Employees with the Iron County Sheriff’s Office packed the Parowan courthouse Monday, Oct. 12, during the Iron County Commission meeting in a show of solidarity and to express their unhappiness with recent actions of the county commissioners. The group was there to protest a proposed resolution the commissioners planned to pass rejecting labor unions or collective bargaining in Iron County.
The commissioners proposed the resolution in response to the recent announcement by the sheriff’s office that they had joined the American Federation of State, County, and Municipal Employees union. It was also in opposition to a resolution submitted by union representative Justin Miller that if signed, would acknowledge the employees’ right to collectively bargain.
The commissioners’ resolution laid out the reasons why they would not recognize any collective bargaining unit, stating that they found it to be “contrary to effective personnel management in Iron County” and “to the public interest in having an effective and fiscally responsible government.”
Despite those in attendance to protest the resolution, the Commission unanimously approved it. After seconding Commissioner Alma Adams—who moved to approve the resolution—Commissioner Dave Miller said he did not want the resolution to be misunderstood.
“Nothing in this resolution do we want misconstrued that we don’t support the freedom to assemble, to get together as they’d like to, however they’d like to,” Dave Miller said, “but given the nature of the collective bargaining component and how that affects public employees of Iron County and the taxpayers, I will second that motion.”
Justin Miller had been previously slated to address the Iron County Commission at Monday’s meeting regarding his own resolution, but he was taken off the agenda Friday afternoon, Oct. 9, and moved out two weeks.
While Justin Miller said he still plans to address the Commission in the next meeting, he and several deputies took the opportunity to speak during the public comment period of Monday’s meeting.
“The purpose of collective bargaining is not for the wage but to improve the working conditions and morale of employees,” Justin Miller said.
He also encouraged the commissioners to reconsider their resolution, stating that he knows that other Iron County employees are also unhappy. He later confirmed that county employees outside of the sheriff’s office had contacted him.
Quoting former U.S. President Ronald Reagan, Justin Miller told the commissioners that where “collective bargaining is forbidden, freedom is lost.”
Commissioner Dale Brinkerhoff told the crowd that one of the reasons he and his fellow commissioners were not going to support collective bargaining is because they believe they can talk to the sheriff and get the same results during the budget process.
Brinkerhoff said the commissioners are more than willing to sit at the table with the sheriff and discuss the issues at hand as he represents his people.

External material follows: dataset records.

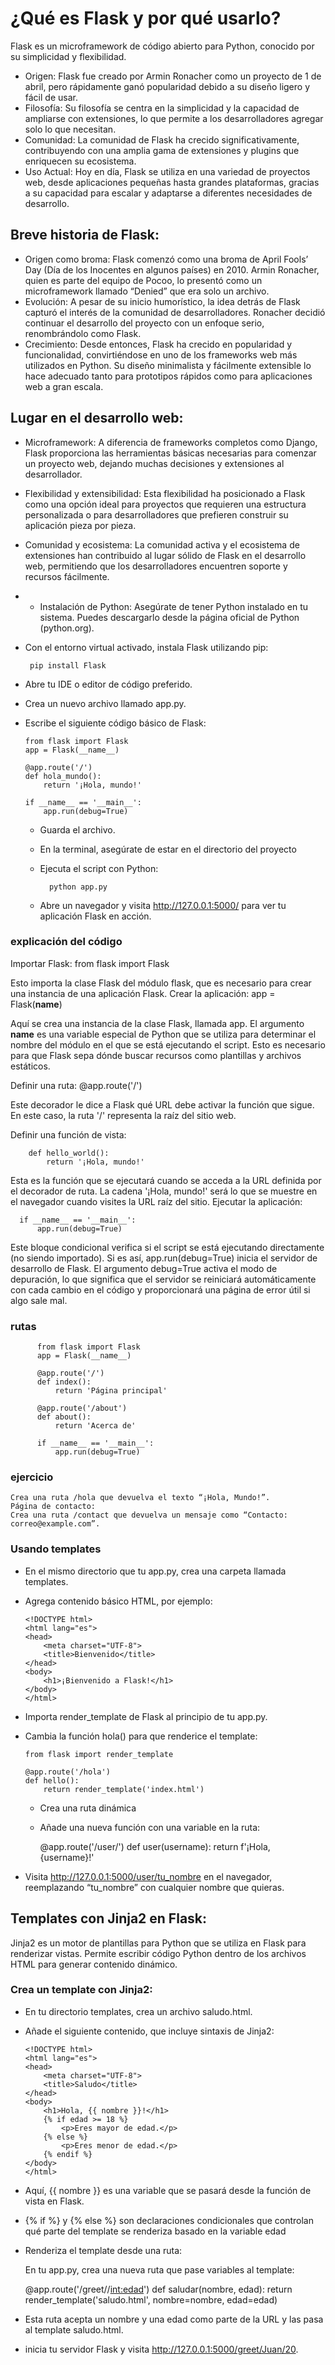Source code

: # ¿Qué es Flask y por qué usarlo?
Flask es un microframework de código abierto para Python, conocido por su simplicidad y flexibilidad.

* Origen: Flask fue creado por Armin Ronacher como un proyecto de 1 de abril, pero rápidamente ganó popularidad debido a su diseño ligero y fácil de usar.
* Filosofía: Su filosofía se centra en la simplicidad y la capacidad de ampliarse con extensiones, lo que permite a los desarrolladores agregar solo lo que necesitan.
* Comunidad: La comunidad de Flask ha crecido significativamente, contribuyendo con una amplia gama de extensiones y plugins que enriquecen su ecosistema.
* Uso Actual: Hoy en día, Flask se utiliza en una variedad de proyectos web, desde aplicaciones pequeñas hasta grandes plataformas, gracias a su capacidad para escalar y adaptarse a diferentes necesidades de desarrollo.

## Breve historia de Flask:

* Origen como broma: Flask comenzó como una broma de April Fools’ Day (Día de los Inocentes en algunos países) en 2010. Armin Ronacher, quien es parte del equipo de Pocoo, lo presentó como un microframework llamado “Denied” que era solo un archivo.
* Evolución: A pesar de su inicio humorístico, la idea detrás de Flask capturó el interés de la comunidad de desarrolladores. Ronacher decidió continuar el desarrollo del proyecto con un enfoque serio, renombrándolo como Flask.
* Crecimiento: Desde entonces, Flask ha crecido en popularidad y funcionalidad, convirtiéndose en uno de los frameworks web más utilizados en Python. Su diseño minimalista y fácilmente extensible lo hace adecuado tanto para prototipos rápidos como para aplicaciones web a gran escala.

## Lugar en el desarrollo web:

* Microframework: A diferencia de frameworks completos como Django, Flask proporciona las herramientas básicas necesarias para comenzar un proyecto web, dejando muchas decisiones y extensiones al desarrollador.
* Flexibilidad y extensibilidad: Esta flexibilidad ha posicionado a Flask como una opción ideal para proyectos que requieren una estructura personalizada o para desarrolladores que prefieren construir su aplicación pieza por pieza.
* Comunidad y ecosistema: La comunidad activa y el ecosistema de extensiones han contribuido al lugar sólido de Flask en el desarrollo web, permitiendo que los desarrolladores encuentren soporte y recursos fácilmente.

* * Instalación de Python: Asegúrate de tener Python instalado en tu sistema. Puedes descargarlo desde la página oficial de Python (python.org).

* Con el entorno virtual activado, instala Flask utilizando pip:
  
       pip install Flask

* Abre tu IDE o editor de código preferido.
* Crea un nuevo archivo llamado app.py.
* Escribe el siguiente código básico de Flask:

      from flask import Flask
      app = Flask(__name__)
      
      @app.route('/')
      def hola_mundo():
          return '¡Hola, mundo!'
      
      if __name__ == '__main__':
          app.run(debug=True)

  * Guarda el archivo.
  * En la terminal, asegúrate de estar en el directorio del proyecto
  * Ejecuta el script con Python:
    
          python app.py
  * Abre un navegador y visita http://127.0.0.1:5000/ para ver tu aplicación Flask en acción.
 ### explicación del código
 
  Importar Flask: from flask import Flask
  
  Esto importa la clase Flask del módulo flask, que es necesario para crear una instancia de una aplicación Flask.
  Crear la aplicación: app = Flask(__name__)
  
  Aquí se crea una instancia de la clase Flask, llamada app. El argumento __name__ es una variable especial de Python que se utiliza para determinar el nombre del módulo en el que se está ejecutando el script. Esto es necesario para que Flask sepa dónde buscar recursos como plantillas y archivos estáticos.
  
  Definir una ruta: @app.route('/')
  
  Este decorador le dice a Flask qué URL debe activar la función que sigue. En este caso, la ruta '/' representa la raíz del sitio web.
  
  Definir una función de vista:

        def hello_world():
            return '¡Hola, mundo!'
      
  
  Esta es la función que se ejecutará cuando se acceda a la URL definida por el decorador de ruta. La cadena '¡Hola, mundo!' será lo que se muestre en el navegador cuando visites la URL raíz del sitio.
  Ejecutar la aplicación:
  
      if __name__ == '__main__':
          app.run(debug=True)
      
  Este bloque condicional verifica si el script se está ejecutando directamente (no siendo importado). Si es así, app.run(debug=True) inicia el servidor de desarrollo de Flask.
  El argumento debug=True activa el modo de depuración, lo que significa que el servidor se reiniciará automáticamente con cada cambio en el código y proporcionará una página de error útil si algo sale mal.

  ### rutas
  
          from flask import Flask
          app = Flask(__name__)
          
          @app.route('/')
          def index():
              return 'Página principal'
          
          @app.route('/about')
          def about():
              return 'Acerca de'
          
          if __name__ == '__main__':
              app.run(debug=True)
              
### ejercicio

    Crea una ruta /hola que devuelva el texto “¡Hola, Mundo!”.
    Página de contacto:
    Crea una ruta /contact que devuelva un mensaje como “Contacto: correo@example.com”.

### Usando templates
* En el mismo directorio que tu app.py, crea una carpeta llamada templates.
* Agrega contenido básico HTML, por ejemplo:

      <!DOCTYPE html>
      <html lang="es">
      <head>
          <meta charset="UTF-8">
          <title>Bienvenido</title>
      </head>
      <body>
          <h1>¡Bienvenido a Flask!</h1>
      </body>
      </html>
  
* Importa render_template de Flask al principio de tu app.py.
* Cambia la función hola() para que renderice el template:

      from flask import render_template
  
      @app.route('/hola')
      def hello():
          return render_template('index.html')

  * Crea una ruta dinámica
  * Añade una nueva función con una variable en la ruta:
    
      @app.route('/user/<username>')
      def user(username):
      return f'¡Hola, {username}!'

* Visita http://127.0.0.1:5000/user/tu_nombre en el navegador, reemplazando “tu_nombre” con cualquier nombre que quieras.

## Templates con Jinja2 en Flask:
Jinja2 es un motor de plantillas para Python que se utiliza en Flask para renderizar vistas. Permite escribir código Python dentro de los archivos HTML para generar contenido dinámico.

### Crea un template con Jinja2:
* En tu directorio templates, crea un archivo saludo.html.
* Añade el siguiente contenido, que incluye sintaxis de Jinja2:

      <!DOCTYPE html>
      <html lang="es">
      <head>
          <meta charset="UTF-8">
          <title>Saludo</title>
      </head>
      <body>
          <h1>Hola, {{ nombre }}!</h1>
          {% if edad >= 18 %}
              <p>Eres mayor de edad.</p>
          {% else %}
              <p>Eres menor de edad.</p>
          {% endif %}
      </body>
      </html>

* Aquí, {{ nombre }} es una variable que se pasará desde la función de vista en Flask.
* {% if %} y {% else %} son declaraciones condicionales que controlan qué parte del template se renderiza basado en la variable edad
* Renderiza el template desde una ruta:

  En tu app.py, crea una nueva ruta que pase variables al template:

    @app.route('/greet/<nombre>/<int:edad>')
    def saludar(nombre, edad):
    return render_template('saludo.html', nombre=nombre, edad=edad)

*  Esta ruta acepta un nombre y una edad como parte de la URL y las pasa al template saludo.html.
*  inicia tu servidor Flask y visita http://127.0.0.1:5000/greet/Juan/20.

However, Sheriff Mark Gower disagreed, saying he had tried multiple times to talk with the commissioners but that they had made no strides in that direction for more than a year.
Justin Miller said he had also tried several times in the last few months to talk with the commissioners to discuss what was happening and to see if they could work something out before things got out of hand.
“I have tried for months to talk with these guys,” he said. “They won’t return my calls. I have been totally ignored.”
Sgt. Nic Johnson with the Iron County Sheriff’s Office said he found Brinkerhoff’s comment “insulting,” saying the sheriff’s office had tried to have a conversation about wages for four years and other issues for the last year.
“We’ve tried talking to these guys,” Johnson said. “They won’t talk to us. We’ve been hearing for four years they are going to correct the issues, and nothing has been done. If anything, it’s gotten worse.”
In records received from the County through a government records request, Johnson said he found that there are deputies making more money than sergeants and corporals and almost as much as lieutenants.
Gower also addressed the commissioners Monday regarding wage issues, referring to a study he had conducted that showed his deputies—who have not received a cost-of-living increase since 2003—make the lowest wages of any other police agency in the county and many in the region. He said that many of his deputies even qualify for government assistance such as food stamps.
Gower was scheduled to provide this same information during an Iron County Commission meeting a few months ago, but as with Justin Miller, he had been removed from the agenda the Friday before by the Commission, who said in an email to Gower that he had “nothing of value to add to the conversation at this time.” The comment was made in reference to an ongoing wage study that was being conducted at the time by an outside consultant.
Besides low and inconsistent wages, other reasons cited by Gower for the sheriff’s office joining the American Federation of State, County, and Municipal Employees union included continued policy changes that deputies felt put their jobs at risk and fear of retaliation. Gower used the example of former deputy Lt. Jody Edwards, a 23-year veteran with the sheriff’s office and director over the ambulance service who was terminated by the Iron County Commission after they sold the ambulance service to Gold Cross.
“[Employees] decided to join the union after they saw what happened to Lt. Edwards,” Gower said. “That was, above all, the number one reason for joining. It scared them, and they saw how the commissioners were stripping the power away from the elected leaders. It’s not just me. It’s all the elected leaders, and they should all be concerned and standing up for their rights.”